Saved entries
# # # # #
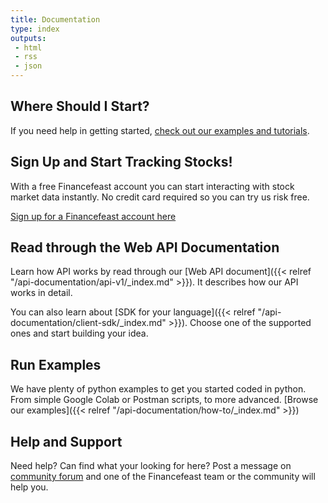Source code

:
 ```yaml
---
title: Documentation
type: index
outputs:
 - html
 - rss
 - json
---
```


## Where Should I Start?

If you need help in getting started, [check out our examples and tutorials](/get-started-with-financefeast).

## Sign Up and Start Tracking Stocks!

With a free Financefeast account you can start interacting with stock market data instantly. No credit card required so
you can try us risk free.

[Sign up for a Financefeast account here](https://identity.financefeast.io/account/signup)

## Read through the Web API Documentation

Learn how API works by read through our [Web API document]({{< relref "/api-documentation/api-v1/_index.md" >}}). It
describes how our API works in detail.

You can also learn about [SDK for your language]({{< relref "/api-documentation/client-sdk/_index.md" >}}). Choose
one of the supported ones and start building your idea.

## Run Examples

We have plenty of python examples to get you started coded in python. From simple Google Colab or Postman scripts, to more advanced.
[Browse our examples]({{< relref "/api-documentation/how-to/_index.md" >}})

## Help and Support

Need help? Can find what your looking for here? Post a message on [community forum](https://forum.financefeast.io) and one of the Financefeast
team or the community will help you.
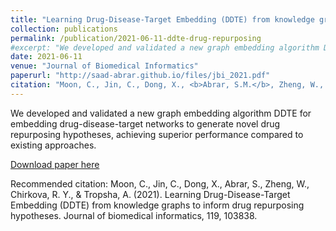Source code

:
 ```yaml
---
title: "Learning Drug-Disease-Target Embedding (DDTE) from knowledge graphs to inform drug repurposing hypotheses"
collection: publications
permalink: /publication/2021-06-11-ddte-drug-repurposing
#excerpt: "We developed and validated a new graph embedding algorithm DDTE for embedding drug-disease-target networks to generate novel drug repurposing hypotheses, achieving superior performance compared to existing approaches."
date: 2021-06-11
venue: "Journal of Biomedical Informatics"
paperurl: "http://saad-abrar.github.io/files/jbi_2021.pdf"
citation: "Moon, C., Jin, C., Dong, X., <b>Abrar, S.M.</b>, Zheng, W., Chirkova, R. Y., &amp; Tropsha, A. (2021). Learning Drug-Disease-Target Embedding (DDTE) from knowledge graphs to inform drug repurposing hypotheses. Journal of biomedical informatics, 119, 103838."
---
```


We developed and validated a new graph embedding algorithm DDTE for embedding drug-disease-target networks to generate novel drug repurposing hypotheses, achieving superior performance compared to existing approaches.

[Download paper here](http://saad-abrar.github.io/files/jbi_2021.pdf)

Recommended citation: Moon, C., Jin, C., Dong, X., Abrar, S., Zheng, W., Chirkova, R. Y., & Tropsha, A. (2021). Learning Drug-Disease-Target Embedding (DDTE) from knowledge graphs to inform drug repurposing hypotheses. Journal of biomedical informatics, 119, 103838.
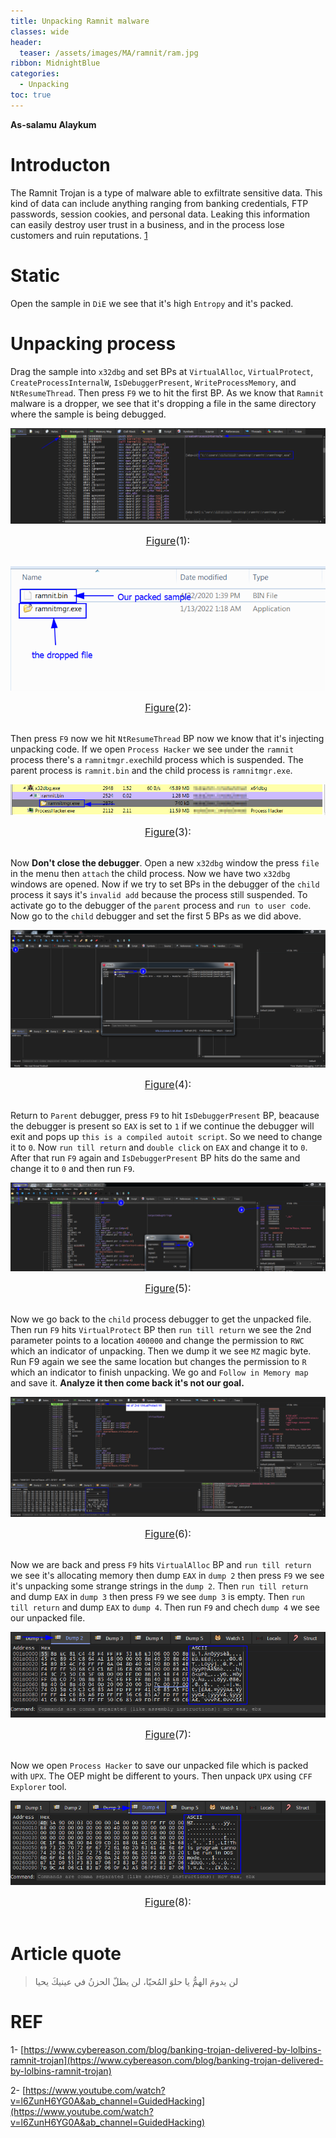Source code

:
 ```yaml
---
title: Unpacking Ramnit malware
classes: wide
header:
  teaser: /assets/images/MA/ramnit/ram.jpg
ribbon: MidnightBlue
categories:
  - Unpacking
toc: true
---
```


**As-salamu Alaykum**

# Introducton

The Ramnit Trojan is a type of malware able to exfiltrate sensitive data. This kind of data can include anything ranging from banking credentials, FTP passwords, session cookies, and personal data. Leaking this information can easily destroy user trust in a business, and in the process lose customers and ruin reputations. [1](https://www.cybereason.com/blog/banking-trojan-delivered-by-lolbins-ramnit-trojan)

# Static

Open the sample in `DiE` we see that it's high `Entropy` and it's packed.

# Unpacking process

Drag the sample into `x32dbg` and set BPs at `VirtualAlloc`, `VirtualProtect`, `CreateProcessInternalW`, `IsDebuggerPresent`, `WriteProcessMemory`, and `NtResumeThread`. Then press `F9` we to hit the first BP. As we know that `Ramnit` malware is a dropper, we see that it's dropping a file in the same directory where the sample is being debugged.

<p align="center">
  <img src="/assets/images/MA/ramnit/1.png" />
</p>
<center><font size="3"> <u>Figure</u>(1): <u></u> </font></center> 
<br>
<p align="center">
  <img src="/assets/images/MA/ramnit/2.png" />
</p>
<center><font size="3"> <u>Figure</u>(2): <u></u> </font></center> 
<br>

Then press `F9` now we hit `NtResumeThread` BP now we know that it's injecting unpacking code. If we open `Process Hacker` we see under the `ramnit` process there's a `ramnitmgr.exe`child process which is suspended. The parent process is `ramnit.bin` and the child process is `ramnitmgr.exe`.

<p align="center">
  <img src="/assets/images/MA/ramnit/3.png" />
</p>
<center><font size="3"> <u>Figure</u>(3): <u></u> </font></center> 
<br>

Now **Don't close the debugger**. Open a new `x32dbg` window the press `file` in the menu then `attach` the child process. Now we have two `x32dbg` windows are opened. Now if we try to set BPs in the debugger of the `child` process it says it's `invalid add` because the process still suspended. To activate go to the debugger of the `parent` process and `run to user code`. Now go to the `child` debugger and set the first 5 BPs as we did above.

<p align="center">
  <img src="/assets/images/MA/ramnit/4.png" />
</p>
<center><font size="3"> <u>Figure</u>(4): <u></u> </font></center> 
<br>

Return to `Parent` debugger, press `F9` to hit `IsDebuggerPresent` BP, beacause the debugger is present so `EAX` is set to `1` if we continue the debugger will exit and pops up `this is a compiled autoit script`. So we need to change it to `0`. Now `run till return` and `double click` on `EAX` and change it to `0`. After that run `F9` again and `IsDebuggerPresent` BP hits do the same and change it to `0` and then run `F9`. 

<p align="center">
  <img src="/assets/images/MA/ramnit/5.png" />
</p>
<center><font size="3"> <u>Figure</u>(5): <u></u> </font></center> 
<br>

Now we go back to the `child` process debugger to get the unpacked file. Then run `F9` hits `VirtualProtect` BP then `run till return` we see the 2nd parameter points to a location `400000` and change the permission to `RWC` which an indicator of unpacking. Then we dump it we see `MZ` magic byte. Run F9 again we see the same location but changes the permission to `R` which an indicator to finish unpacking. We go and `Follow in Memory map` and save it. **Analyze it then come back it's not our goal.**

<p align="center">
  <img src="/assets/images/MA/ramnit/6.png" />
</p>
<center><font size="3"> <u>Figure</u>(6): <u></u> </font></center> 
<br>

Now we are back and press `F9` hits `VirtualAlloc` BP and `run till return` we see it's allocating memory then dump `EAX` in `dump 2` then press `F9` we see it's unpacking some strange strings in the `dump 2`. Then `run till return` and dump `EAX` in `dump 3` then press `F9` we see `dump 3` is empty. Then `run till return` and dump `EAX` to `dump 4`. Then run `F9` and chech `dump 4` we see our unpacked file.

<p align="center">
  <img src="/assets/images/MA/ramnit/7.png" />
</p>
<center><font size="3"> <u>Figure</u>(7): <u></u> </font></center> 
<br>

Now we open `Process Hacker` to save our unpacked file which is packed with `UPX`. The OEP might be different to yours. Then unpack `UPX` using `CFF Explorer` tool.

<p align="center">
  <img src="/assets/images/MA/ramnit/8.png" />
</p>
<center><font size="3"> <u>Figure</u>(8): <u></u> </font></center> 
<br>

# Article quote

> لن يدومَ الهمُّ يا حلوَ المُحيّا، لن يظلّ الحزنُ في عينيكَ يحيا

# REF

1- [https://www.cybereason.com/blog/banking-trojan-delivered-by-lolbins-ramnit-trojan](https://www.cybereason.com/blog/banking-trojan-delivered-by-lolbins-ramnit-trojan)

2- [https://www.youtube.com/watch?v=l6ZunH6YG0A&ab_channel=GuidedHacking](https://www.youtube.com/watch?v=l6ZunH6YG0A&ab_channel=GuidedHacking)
# # # # #
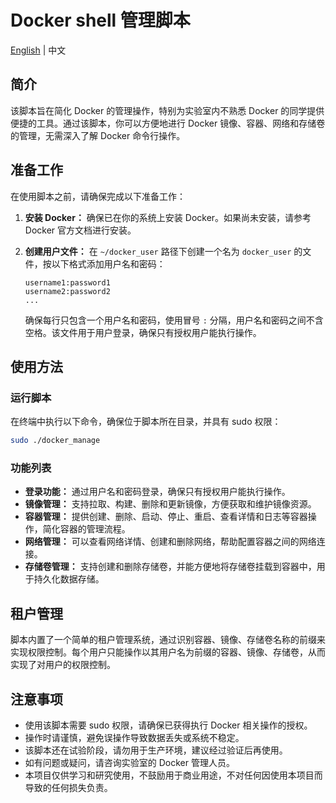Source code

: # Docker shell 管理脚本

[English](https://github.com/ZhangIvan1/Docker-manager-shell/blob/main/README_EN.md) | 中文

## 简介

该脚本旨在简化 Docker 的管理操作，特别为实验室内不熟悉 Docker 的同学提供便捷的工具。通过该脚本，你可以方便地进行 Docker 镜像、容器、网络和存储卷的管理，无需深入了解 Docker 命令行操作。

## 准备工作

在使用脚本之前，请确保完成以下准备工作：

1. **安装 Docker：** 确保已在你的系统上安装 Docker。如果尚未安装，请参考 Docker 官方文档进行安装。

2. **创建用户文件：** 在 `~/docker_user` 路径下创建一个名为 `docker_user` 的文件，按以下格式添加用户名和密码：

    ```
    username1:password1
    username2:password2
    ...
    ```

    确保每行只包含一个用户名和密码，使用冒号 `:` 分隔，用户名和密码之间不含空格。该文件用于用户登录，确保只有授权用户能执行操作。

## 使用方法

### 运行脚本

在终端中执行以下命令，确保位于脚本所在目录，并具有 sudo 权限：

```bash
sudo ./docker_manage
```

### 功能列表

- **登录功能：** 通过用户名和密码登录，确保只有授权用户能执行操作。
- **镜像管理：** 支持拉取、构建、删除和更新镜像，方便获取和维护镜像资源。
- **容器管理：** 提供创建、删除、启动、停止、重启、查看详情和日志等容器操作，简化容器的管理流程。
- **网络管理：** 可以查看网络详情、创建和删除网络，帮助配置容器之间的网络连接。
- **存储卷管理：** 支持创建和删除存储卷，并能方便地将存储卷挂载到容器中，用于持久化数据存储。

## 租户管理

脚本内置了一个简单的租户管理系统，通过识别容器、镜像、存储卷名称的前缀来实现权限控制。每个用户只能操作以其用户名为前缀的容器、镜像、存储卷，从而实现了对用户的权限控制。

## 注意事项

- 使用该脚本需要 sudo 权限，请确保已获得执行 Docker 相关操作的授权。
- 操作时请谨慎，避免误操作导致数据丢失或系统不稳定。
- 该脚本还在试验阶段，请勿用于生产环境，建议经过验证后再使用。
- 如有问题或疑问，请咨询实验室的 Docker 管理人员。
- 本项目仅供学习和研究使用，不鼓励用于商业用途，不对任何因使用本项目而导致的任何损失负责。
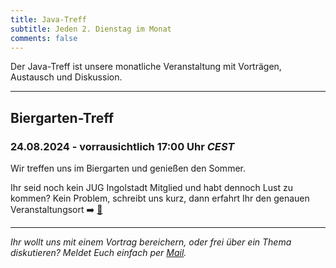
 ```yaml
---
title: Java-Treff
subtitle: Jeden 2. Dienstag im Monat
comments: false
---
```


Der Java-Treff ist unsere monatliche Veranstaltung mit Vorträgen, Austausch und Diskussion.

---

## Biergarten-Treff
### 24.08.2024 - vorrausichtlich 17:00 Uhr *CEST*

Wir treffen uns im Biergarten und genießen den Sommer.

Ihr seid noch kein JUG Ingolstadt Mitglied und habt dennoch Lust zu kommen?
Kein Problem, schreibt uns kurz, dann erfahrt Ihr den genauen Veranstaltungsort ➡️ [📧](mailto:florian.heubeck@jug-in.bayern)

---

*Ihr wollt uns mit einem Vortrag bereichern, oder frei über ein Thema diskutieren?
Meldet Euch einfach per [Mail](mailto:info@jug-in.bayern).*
# # # # #
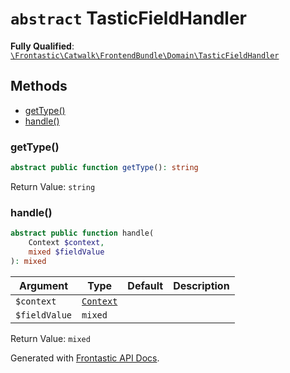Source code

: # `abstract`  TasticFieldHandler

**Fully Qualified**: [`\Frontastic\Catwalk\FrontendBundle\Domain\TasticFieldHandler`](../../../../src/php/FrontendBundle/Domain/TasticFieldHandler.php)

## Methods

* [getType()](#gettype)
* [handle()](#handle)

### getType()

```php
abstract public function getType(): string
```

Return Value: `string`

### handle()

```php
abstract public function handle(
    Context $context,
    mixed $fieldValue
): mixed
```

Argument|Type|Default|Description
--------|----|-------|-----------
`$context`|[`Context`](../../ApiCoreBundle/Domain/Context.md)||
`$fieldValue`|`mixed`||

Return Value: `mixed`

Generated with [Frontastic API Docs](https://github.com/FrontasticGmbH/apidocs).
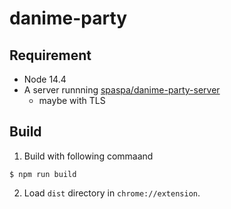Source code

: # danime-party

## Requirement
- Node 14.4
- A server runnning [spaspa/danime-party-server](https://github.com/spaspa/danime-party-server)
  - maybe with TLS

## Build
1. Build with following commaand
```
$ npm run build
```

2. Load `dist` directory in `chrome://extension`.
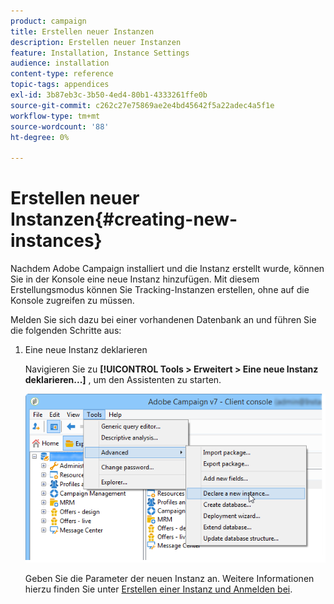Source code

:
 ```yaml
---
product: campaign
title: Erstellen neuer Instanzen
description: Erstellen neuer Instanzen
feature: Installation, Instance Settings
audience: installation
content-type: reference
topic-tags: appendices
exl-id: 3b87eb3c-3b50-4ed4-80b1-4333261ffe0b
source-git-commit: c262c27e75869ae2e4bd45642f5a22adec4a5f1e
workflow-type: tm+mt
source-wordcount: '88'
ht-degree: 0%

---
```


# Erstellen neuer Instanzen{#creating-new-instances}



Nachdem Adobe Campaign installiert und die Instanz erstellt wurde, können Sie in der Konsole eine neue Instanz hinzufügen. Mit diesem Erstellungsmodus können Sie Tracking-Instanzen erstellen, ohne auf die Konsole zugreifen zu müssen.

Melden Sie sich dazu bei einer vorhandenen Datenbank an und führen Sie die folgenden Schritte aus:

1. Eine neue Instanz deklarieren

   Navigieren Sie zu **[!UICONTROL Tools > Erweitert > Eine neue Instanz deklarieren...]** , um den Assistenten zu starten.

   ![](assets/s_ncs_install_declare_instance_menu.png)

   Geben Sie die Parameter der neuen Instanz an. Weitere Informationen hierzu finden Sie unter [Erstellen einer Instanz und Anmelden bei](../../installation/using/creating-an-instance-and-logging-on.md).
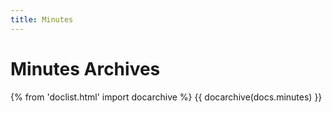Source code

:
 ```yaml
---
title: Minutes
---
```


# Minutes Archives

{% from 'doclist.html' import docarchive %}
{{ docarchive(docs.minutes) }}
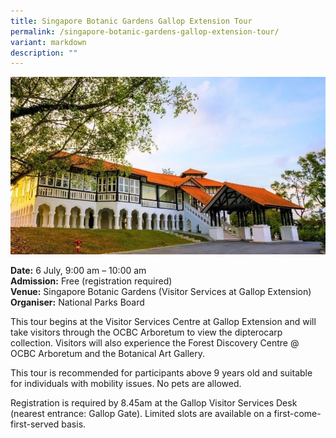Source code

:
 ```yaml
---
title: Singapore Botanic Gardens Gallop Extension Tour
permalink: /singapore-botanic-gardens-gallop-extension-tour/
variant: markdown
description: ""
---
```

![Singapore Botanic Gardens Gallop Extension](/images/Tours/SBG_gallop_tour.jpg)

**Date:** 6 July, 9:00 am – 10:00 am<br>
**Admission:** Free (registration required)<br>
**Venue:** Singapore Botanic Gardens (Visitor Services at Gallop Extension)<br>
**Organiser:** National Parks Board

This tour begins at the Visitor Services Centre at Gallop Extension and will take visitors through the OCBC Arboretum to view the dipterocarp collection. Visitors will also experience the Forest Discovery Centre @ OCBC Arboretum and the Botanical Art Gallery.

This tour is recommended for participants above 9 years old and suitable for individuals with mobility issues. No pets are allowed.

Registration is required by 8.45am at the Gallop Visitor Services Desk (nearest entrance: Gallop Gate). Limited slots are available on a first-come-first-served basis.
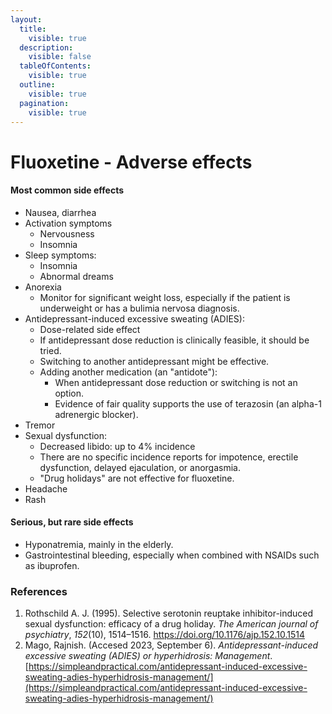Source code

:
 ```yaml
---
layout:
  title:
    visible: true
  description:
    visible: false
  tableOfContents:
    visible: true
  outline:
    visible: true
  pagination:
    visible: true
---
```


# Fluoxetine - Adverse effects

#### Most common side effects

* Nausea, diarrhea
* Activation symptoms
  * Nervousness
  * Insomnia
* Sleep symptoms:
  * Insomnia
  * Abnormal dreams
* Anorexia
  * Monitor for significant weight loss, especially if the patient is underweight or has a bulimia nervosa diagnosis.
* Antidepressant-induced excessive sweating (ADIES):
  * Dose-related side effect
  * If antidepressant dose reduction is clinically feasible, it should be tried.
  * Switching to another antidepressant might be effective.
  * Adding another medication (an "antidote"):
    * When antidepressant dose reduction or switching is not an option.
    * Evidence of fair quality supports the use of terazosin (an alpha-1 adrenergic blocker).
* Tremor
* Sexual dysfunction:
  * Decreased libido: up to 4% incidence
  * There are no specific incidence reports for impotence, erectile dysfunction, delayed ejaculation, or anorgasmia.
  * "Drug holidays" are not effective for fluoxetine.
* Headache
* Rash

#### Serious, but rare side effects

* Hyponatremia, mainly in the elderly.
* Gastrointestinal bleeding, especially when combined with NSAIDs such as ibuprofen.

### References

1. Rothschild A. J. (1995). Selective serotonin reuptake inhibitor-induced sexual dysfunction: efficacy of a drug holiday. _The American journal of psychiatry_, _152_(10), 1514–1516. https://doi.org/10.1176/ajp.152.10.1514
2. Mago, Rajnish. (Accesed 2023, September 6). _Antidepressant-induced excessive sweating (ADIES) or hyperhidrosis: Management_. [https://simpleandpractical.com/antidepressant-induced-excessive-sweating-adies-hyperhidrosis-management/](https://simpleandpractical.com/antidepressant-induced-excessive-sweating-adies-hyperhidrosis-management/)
# # # # #
__Exercise objective__:
Only one stretch of the records above is wanted: the lines between the one holding "such as ibuprofen." and the one holding "2. Mago, Rajnish.", inclusive, reproduced exactly.

__Answer for this exercise__:
* Gastrointestinal bleeding, especially when combined with NSAIDs such as ibuprofen.

### References

1. Rothschild A. J. (1995). Selective serotonin reuptake inhibitor-induced sexual dysfunction: efficacy of a drug holiday. _The American journal of psychiatry_, _152_(10), 1514–1516. https://doi.org/10.1176/ajp.152.10.1514
2. Mago, Rajnish. (Accesed 2023, September 6). _Antidepressant-induced excessive sweating (ADIES) or hyperhidrosis: Management_. [https://simpleandpractical.com/antidepressant-induced-excessive-sweating-adies-hyperhidrosis-management/](https://simpleandpractical.com/antidepressant-induced-excessive-sweating-adies-hyperhidrosis-management/)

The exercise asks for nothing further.